Numbers are never just numbers - they tell stories of confidence and fear, of excess and collapse, of how societies navigate prosperity and hardship.
Today, those whispers sound louder than usual, and they carry echoes of some of the most dramatic chapters in financial history.
And as I let these numbers sink in, I cannot help but feel a mixture of fascination and unease.
Because what lies in front of us is not just a snapshot of today’s markets, but a mirror reflecting the cycles that have come before.
📊 A Split Economy, Familiar Patterns
Right now, the US economy feels like two parallel worlds running side by side.
For households earning above $100k, sentiment is surging, with confidence readings comfortably above 120.
It’s as if this group has managed to detach itself from the concerns of rising prices, their optimism fuelling both consumption and investment.
But move down the ladder, and the picture looks different.
Middle-income families, those earning between $50k and $100k, are treading water around 100, neither thriving nor collapsing.
And those at the lower end, under $50k, remain below 90, weighed down by the daily reality of persistent prices.
The split could not be clearer: a two-speed America, where optimism flows in one lane, while caution and restraint dominate the other.
This reminds me of the years following the 2008 crisis.
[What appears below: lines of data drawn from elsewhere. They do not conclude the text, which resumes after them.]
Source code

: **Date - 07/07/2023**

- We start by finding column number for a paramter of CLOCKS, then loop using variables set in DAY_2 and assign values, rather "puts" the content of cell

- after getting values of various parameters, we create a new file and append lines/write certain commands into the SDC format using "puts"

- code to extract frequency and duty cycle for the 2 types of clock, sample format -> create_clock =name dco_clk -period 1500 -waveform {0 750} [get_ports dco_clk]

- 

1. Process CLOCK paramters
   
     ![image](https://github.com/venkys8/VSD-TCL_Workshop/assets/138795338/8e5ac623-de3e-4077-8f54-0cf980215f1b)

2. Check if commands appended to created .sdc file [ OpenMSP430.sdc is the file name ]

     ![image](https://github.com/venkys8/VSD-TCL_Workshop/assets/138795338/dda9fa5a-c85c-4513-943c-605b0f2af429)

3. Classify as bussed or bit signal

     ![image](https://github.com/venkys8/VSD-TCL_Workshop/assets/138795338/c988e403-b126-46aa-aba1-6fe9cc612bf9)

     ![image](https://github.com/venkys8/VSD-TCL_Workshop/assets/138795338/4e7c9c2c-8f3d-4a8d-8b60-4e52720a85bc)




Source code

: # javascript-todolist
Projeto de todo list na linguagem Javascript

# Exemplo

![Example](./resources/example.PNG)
Back then, the wealthiest households led the recovery, their confidence pulling markets into a powerful rally.
Between 2009 and 2014, the S&P 500 rose by more than 180%, creating enormous wealth for those invested.
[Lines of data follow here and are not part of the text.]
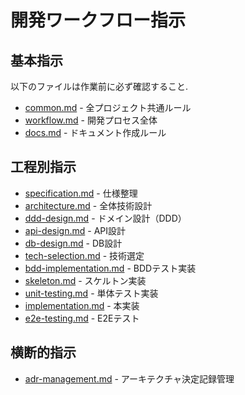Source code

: # 開発ワークフロー指示

## 基本指示

以下のファイルは作業前に必ず確認すること.

- [common.md](./common.md) - 全プロジェクト共通ルール
- [workflow.md](./workflow.md) - 開発プロセス全体
- [docs.md](./docs.md) - ドキュメント作成ルール

## 工程別指示

- [specification.md](./specification.md) - 仕様整理
- [architecture.md](./architecture.md) - 全体技術設計
- [ddd-design.md](./ddd-design.md) - ドメイン設計（DDD）
- [api-design.md](./api-design.md) - API設計
- [db-design.md](./db-design.md) - DB設計
- [tech-selection.md](./tech-selection.md) - 技術選定
- [bdd-implementation.md](./bdd-implementation.md) - BDDテスト実装
- [skeleton.md](./skeleton.md) - スケルトン実装
- [unit-testing.md](./unit-testing.md) - 単体テスト実装
- [implementation.md](./implementation.md) - 本実装
- [e2e-testing.md](./e2e-testing.md) - E2Eテスト

## 横断的指示

- [adr-management.md](./adr-management.md) - アーキテクチャ決定記録管理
But beneath that headline growth, the broader population was left behind.
Consumption among the bottom 50% lagged by more than three percentage points annually, leaving a gaping hole between financial markets and real economic life.
Today, as I watch this new divergence emerge, I wonder if we are replaying that same script: strong markets supported at the top, even as the broader foundation weakens.
And when the foundation weakens, history tells us that stability never lasts as long as we’d hope.
🔥 Inflation’s Shadow and the Echo of the 1970s
Inflation today is deceptive.
On the surface, Core CPI at 3.1% year over year and Core PCE at 2.9% don’t scream alarm bells.
But stretch those figures out across time, and the quiet devastation becomes visible: a 25.6% erosion of purchasing power over a decade.
That is the kind of creeping loss that erodes wealth invisibly, shifting the ground beneath investors’ feet without them noticing until it’s too late.
When I look at Apollo’s chart comparing today’s inflation cycle with that of the 1970s, I get chills.
The 1970s did not deliver inflation in one clean shock; it came in waves, cruelly and unexpectedly.
The first mountain arrived in 1974, with inflation hitting 12%.
Many believed that peak was the worst behind them.
But then came the second act: by 1980, inflation roared back to 14%, blindsiding those who thought the storm had passed.
Meanwhile, the dollar fell by more than 20% against the Deutsche Mark, showing just how currency weakness can magnify the pressure.
Investors were pulled back and forth like a tide: the S&P 500 collapsed by nearly half between 1973 and 1974, only to rebound by more than 120% by the end of the decade.
When I reflect on that era, the lesson is clear: inflation has a way of tricking us into complacency.
Just when it seems tame, another surge can emerge.
That is why I cannot dismiss the risk that today’s seemingly controlled inflation is merely the first mountain.
If the dollar begins to slide, or if policy errs on the side of leniency, we could be staring at a repeat of that double shock.
And if history whispers, this is the part we should pay closest attention to.
💵 Safe Havens and Fragile Giants
In the bond market, the story is one of contrasts.
At first glance, you’d expect US long bonds to be under intense pressure given inflation’s persistence.
Yet the numbers reveal something else: Japan’s 30-year bonds have lost 15% year-to-date, Germany’s are down 12%, France’s 9%, and Canada’s 7%.
Against this backdrop, US 30-year Treasuries are in the green with a modest 1% return.
It might not sound like much, but in a world where others are bleeding, stability is its own form of strength.
I think back to 2011 - 2012, when the European debt crisis rattled the continent.
Investors fled to safety, and US Treasuries quietly delivered 9% gains.
They weren’t flawless, but they were the least bad option in a storm of fragility.
That’s what I see again today.
The US isn’t invincible, but when compared to fragile giants like Japan or parts of Europe, it remains the anchor.
Safe havens, after all, don’t shine because they are perfect; they shine because everything else is worse.
This reality continues to drive global flows into Treasuries, reminding us of their role as the bedrock of global markets.